Rep. Shelley Berkley (D- Nev.) issued a blistering statement:
“From his lack of support for policies to isolate Iran going back to 2001 to his calls for the U.S. to directly negotiate with Hamas terrorists, I’m troubled by former U.S. Senator Chuck Hagel’s tarnished record on Middle East policies. This includes his votes against tougher sanctions on Libya and Iran, a nation that continues to seek nuclear weapons and to call for Israel’s destruction. “I would also hope that Former Senator Hagel’s past support for protecting the interests of terrorist groups over the interests of Israel — America’s most reliable ally — would raise red flags. The bottom line is that Chuck Hagel’s dismal record on issues affecting the Middle East stands in sharp contrast to the stated policies of our nation and he would be the wrong choice for America’s next Secretary of Defense.”
Meanwhile, Sen. Joe Lieberman (I-Conn.) according to his communications director Whitney Phillips, expressed his concerns, although he will retire before any vote is taken.
“He disagrees on Hagel’s stance on economic sanctions, he thinks they do have a place and are useful, if only that sometimes other options are of a military nature. He has also had his disagreements with Hagel on Israel and on such topics as the surge in Iraq,” Phillips told me.
Moreover, one of the prime reasons for Hagel’s support among liberals — his opposition to the Iraq war — has been blemished by recollection he actually supported the war before he opposed it and Republican President George W. Bush. As one foreign policy analyst who has garnered President Obama’s praise in the past put it, “If I were president, I would be plenty worried about having someone who looks after his own political skin first, and is willing to abandon his president in the process.”
Most Democrats are staying mum, preferring to ignore questions for comment and to hope the whole mess goes away. In that vein, another contender for the Pentagon’s top post Michèle Flournoy, the former under secretary of defense for policy, is getting closer attention.
“I think she’s definitely getting a second look after Rice,” said a longtime Democratic defense policy hand, referring to U.N. Ambassador Susan Rice’s withdrawal from consideration for the post at State.
Feminist groups are also pushing the White House to appoint Flournoy.
“There is no doubt that the woman knows her business,” said Marie Wilson, the founder of the White House Project, which advocates for women to take on leadership roles in all spheres.

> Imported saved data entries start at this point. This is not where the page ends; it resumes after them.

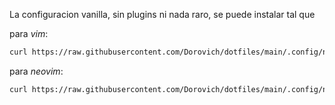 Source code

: La configuracion vanilla, sin plugins ni nada raro, se puede instalar tal que

para _vim_:
```sh
curl https://raw.githubusercontent.com/Dorovich/dotfiles/main/.config/nvim/settings/vanilla_cfg.vim > ~/.vimrc
```

para _neovim_:
```sh
curl https://raw.githubusercontent.com/Dorovich/dotfiles/main/.config/nvim/settings/vanilla_cfg.vim > ~/.config/nvim/init.vim
```
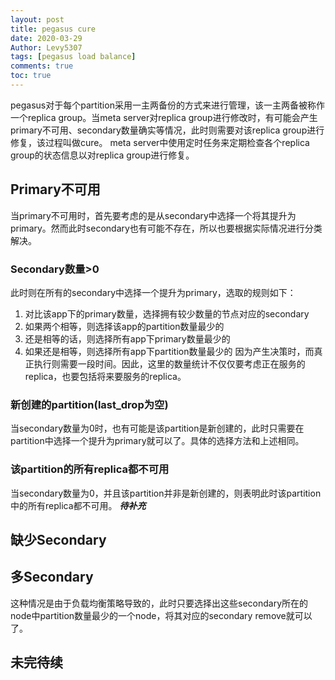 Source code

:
 ```yaml
---
layout: post
title: pegasus cure
date: 2020-03-29
Author: Levy5307
tags: [pegasus load balance]
comments: true
toc: true
---
```


pegasus对于每个partition采用一主两备份的方式来进行管理，该一主两备被称作一个replica group。当meta server对replica group进行修改时，有可能会产生primary不可用、secondary数量确实等情况，此时则需要对该replica group进行修复，该过程叫做cure。
meta server中使用定时任务来定期检查各个replica group的状态信息以对replica group进行修复。

## Primary不可用
当primary不可用时，首先要考虑的是从secondary中选择一个将其提升为primary。然而此时secondary也有可能不存在，所以也要根据实际情况进行分类解决。

### Secondary数量>0
此时则在所有的secondary中选择一个提升为primary，选取的规则如下：
1. 对比该app下的primary数量，选择拥有较少数量的节点对应的secondary
2. 如果两个相等，则选择该app的partition数量最少的
3. 还是相等的话，则选择所有app下primary数量最少的
4. 如果还是相等，则选择所有app下partition数量最少的
因为产生决策时，而真正执行则需要一段时间。因此，这里的数量统计不仅仅要考虑正在服务的replica，也要包括将来要服务的replica。

### 新创建的partition(last_drop为空)
当secondary数量为0时，也有可能是该partition是新创建的，此时只需要在partition中选择一个提升为primary就可以了。具体的选择方法和上述相同。

### 该partition的所有replica都不可用
当secondary数量为0，并且该partition并非是新创建的，则表明此时该partition中的所有replica都不可用。
***待补充***

## 缺少Secondary

## 多Secondary
这种情况是由于负载均衡策略导致的，此时只要选择出这些secondary所在的node中partition数量最少的一个node，将其对应的secondary remove就可以了。


## 未完待续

“It’s Defense — the area where we have the slowest movement of women into top positions,” she said. “It would be a breakthrough.”
Obama’s reliance on the votes of women to defeat Mitt Romney raises the pressure on him to do more than seriously consider a woman for the top job, said one Democratic strategist.
“All the research we have right now shows that if you want to get a better decision, you want a diverse group,” said Wilson, who added that she has worked with Flournoy on several projects designed to help women take on national security leadership roles.
Ironically conservative critics of the president are also conceding she’d be an easy shoe-in. One such analyst tells me, “Where are the women? Michele Flournoy is a terrific choice, well respected by the administration, military, Congress, Republicans and Democrats. And no one has done more to strengthen the US-Israel military relationship than she has while leading the effort for a robust US military strategy in Afghanistan. Just ask the Israelis about the former and top military analysts about the latter.” He adds,”Best of all her appointment would scare the hell out of Ali Khamenei — by making the military option more credible — and make it more likely (though still not likely) that he would be willing to agree to major concessions at the upcoming talks with the P5+1.”
Sometimes things have a way of working out. The White House, regardless of problems with Hagel, may have been shifting toward Flournoy anyway. And today’s reaction is sure to accelerate that movement.